# Feeling a bit discouraged



## stardust_and_plastic (Jun 16, 2019)

So I've written my second book, I'm working on editing it so I can find an agent and go through the general process. I would love feedback, I would love it from people I trust first but... No one will read my book. the person I usually use to edit only got two chapters in because of their job, and no one else gave me a reason so I'm guessing either I don't actually have ready friends or I have the dullest book of all time and should move to a different story.  Have you ever had a story that you wanted people to rip apart but no one would even look at it?


----------



## LadySajani (Jun 16, 2019)

I'll let you in on a little secret... None of family outside of where I live has read my books. Or if they have, they've never said anything about it. Most friends don't say much either. I think it has more to do with being uncomfortable talking about it with the person that actually wrote it. No matter what a person that's close to you has to say about it your work, it will either come across as simply placating, or brutally honest.

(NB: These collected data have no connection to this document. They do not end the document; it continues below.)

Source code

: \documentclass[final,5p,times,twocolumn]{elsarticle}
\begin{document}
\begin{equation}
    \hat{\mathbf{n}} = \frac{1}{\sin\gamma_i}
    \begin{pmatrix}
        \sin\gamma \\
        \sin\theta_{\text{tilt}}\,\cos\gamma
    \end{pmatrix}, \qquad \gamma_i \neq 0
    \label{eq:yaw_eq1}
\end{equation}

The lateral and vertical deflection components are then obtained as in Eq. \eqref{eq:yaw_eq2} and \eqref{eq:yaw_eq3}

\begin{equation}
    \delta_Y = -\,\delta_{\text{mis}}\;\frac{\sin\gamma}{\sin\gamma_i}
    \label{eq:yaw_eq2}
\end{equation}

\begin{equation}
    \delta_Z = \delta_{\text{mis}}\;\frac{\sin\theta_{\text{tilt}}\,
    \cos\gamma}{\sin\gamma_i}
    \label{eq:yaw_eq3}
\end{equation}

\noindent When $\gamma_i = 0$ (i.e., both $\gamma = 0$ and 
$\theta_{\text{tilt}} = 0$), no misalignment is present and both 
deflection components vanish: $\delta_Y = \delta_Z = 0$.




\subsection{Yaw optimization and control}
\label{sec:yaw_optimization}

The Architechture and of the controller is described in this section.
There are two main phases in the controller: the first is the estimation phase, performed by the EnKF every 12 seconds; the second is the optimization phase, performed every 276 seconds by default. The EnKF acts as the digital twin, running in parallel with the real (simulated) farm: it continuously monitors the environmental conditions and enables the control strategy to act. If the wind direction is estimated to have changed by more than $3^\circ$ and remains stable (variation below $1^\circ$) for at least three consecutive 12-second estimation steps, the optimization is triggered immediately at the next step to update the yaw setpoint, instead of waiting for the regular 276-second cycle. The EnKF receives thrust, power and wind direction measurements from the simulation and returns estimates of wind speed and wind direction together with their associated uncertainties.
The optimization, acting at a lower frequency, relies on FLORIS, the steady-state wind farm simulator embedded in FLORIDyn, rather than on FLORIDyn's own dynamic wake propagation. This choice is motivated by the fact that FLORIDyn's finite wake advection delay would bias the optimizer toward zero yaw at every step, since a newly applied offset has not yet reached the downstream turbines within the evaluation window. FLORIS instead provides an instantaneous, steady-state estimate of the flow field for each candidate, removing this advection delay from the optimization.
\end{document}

You're in luck though, there's a subforum here that's specifically for getting comments on your work. I suggest posting there.


----------



## stardust_and_plastic (Jun 18, 2019)

Connor J. Coyote said:


> Here's an idea.... (if you've got some extra cash laying around) and can afford it..... *hire* a few people to do the critiquing for you...... → (just say something like): "_I'm paying two people twenty bucks to read my stuff, and then give me some feedback afterwards_"..... (as an example). If you're in real dire straits for reviews, this strategy might work....
> Yes... that too.


Lol I'm probably going to have to, it's unfortunate as I get $1,ooo a month and most of it goes towards medical fees. My tagline of "One sick kitty" is litteral XD While I've been shopping for agents I've also been shopping for editors (they're conveniently on the same webpage!) but before I spend money it would be cool to know if it's worth the money. lol


----------



## Kate Marquet (Jun 18, 2019)

It can definitely be tricky to find someone who is willing to read something like a 90K word novel and that's coming from some experience writing a few. One resource I did find that can help find you possible readers is https://betareader.io/ It's not exactly for posting your whole story (usually just the first couple chapters) but you can find people that may want to trade editing for editing like I have. Then you're reading someone else's work while they do yours, assuming you don't mind editing yourself.


----------



## stardust_and_plastic (Jun 18, 2019)

Kate Marquet said:


> It can definitely be tricky to find someone who is willing to read something like a 90K word novel and that's coming from some experience writing a few. One resource I did find that can help find you possible readers is https://betareader.io/ It's not exactly for posting your whole story (usually just the first couple chapters) but you can find people that may want to trade editing for editing like I have. Then you're reading someone else's work while they do yours, assuming you don't mind editing yourself.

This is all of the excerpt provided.